Innovation activities are critical processes an organisation needs to perform to create, deliver, and capture innovative values. These activities describe the most important things a company must do to make the business model work involving, for instance, production of values, supply chain management, managing resources, reaching markets, maintaining customer relationships, and earning revenue.

What to innovate?

Innovation comes from three key sources, which are the organisation (e.g., improving the business processes and reducing costs), the market (e.g., satisfying unmet needs in markets), and technology (i.e., making new inventions of technology products and applications).
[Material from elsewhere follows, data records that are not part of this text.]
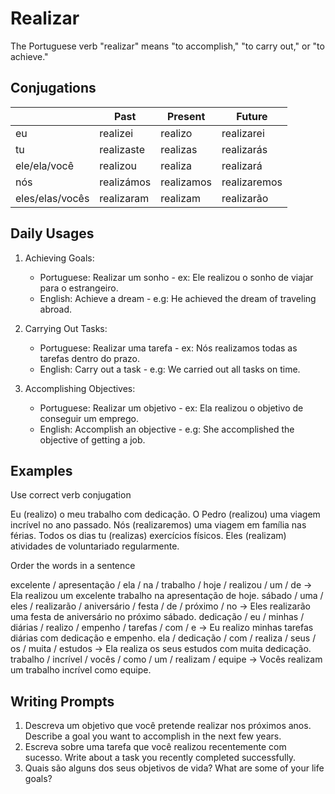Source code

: # Realizar

The Portuguese verb "realizar" means "to accomplish," "to carry out," or "to achieve."

## Conjugations

|                 | Past       | Present    | Future       |
| --------------- | ---------- | ---------- | ------------ |
| eu              | realizei   | realizo    | realizarei   |
| tu              | realizaste | realizas   | realizarás   |
| ele/ela/você    | realizou   | realiza    | realizará    |
| nós             | realizámos | realizamos | realizaremos |
| eles/elas/vocês | realizaram | realizam   | realizarão   |

## Daily Usages

1. Achieving Goals:

   - Portuguese: Realizar um sonho - ex: Ele realizou o sonho de viajar para o estrangeiro.
   - English: Achieve a dream - e.g: He achieved the dream of traveling abroad.

2. Carrying Out Tasks:

   - Portuguese: Realizar uma tarefa - ex: Nós realizamos todas as tarefas dentro do prazo.
   - English: Carry out a task - e.g: We carried out all tasks on time.

3. Accomplishing Objectives:

   - Portuguese: Realizar um objetivo - ex: Ela realizou o objetivo de conseguir um emprego.
   - English: Accomplish an objective - e.g: She accomplished the objective of getting a job.

## Examples

Use correct verb conjugation

Eu (realizo) o meu trabalho com dedicação.
O Pedro (realizou) uma viagem incrível no ano passado.
Nós (realizaremos) uma viagem em família nas férias.
Todos os dias tu (realizas) exercícios físicos.
Eles (realizam) atividades de voluntariado regularmente.

Order the words in a sentence

excelente / apresentação / ela / na / trabalho / hoje / realizou / um / de -> Ela realizou um excelente trabalho na apresentação de hoje.
sábado / uma / eles / realizarão / aniversário / festa / de / próximo / no -> Eles realizarão uma festa de aniversário no próximo sábado.
dedicação / eu / minhas / diárias / realizo / empenho / tarefas / com / e -> Eu realizo minhas tarefas diárias com dedicação e empenho.
ela / dedicação / com / realiza / seus / os / muita / estudos -> Ela realiza os seus estudos com muita dedicação.
trabalho / incrível / vocês / como / um / realizam / equipe -> Vocês realizam um trabalho incrível como equipe.

## Writing Prompts

1. Descreva um objetivo que você pretende realizar nos próximos anos. Describe a goal you want to accomplish in the next few years.
2. Escreva sobre uma tarefa que você realizou recentemente com sucesso. Write about a task you recently completed successfully.
3. Quais são alguns dos seus objetivos de vida? What are some of your life goals?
These innovations can be disruptive (e.g., novelty new, valuable, speciality, rare, precious, target underserved customers, and sell with lower prices) or incremental (i.e., improvements to existing products and serve existing markets and customers). Innovation typically involves four zones:

  • Product-leadership zone: includes breakthrough technologies, products, applications, and platforms.
  • Customer intimacy zone: involves product extension and enhancement, customer experience, and marketing. 
  • Operational excellence zone: reveals process and efficiency innovations
  • Renewal zone: includes activities to achieve organic and external growth.   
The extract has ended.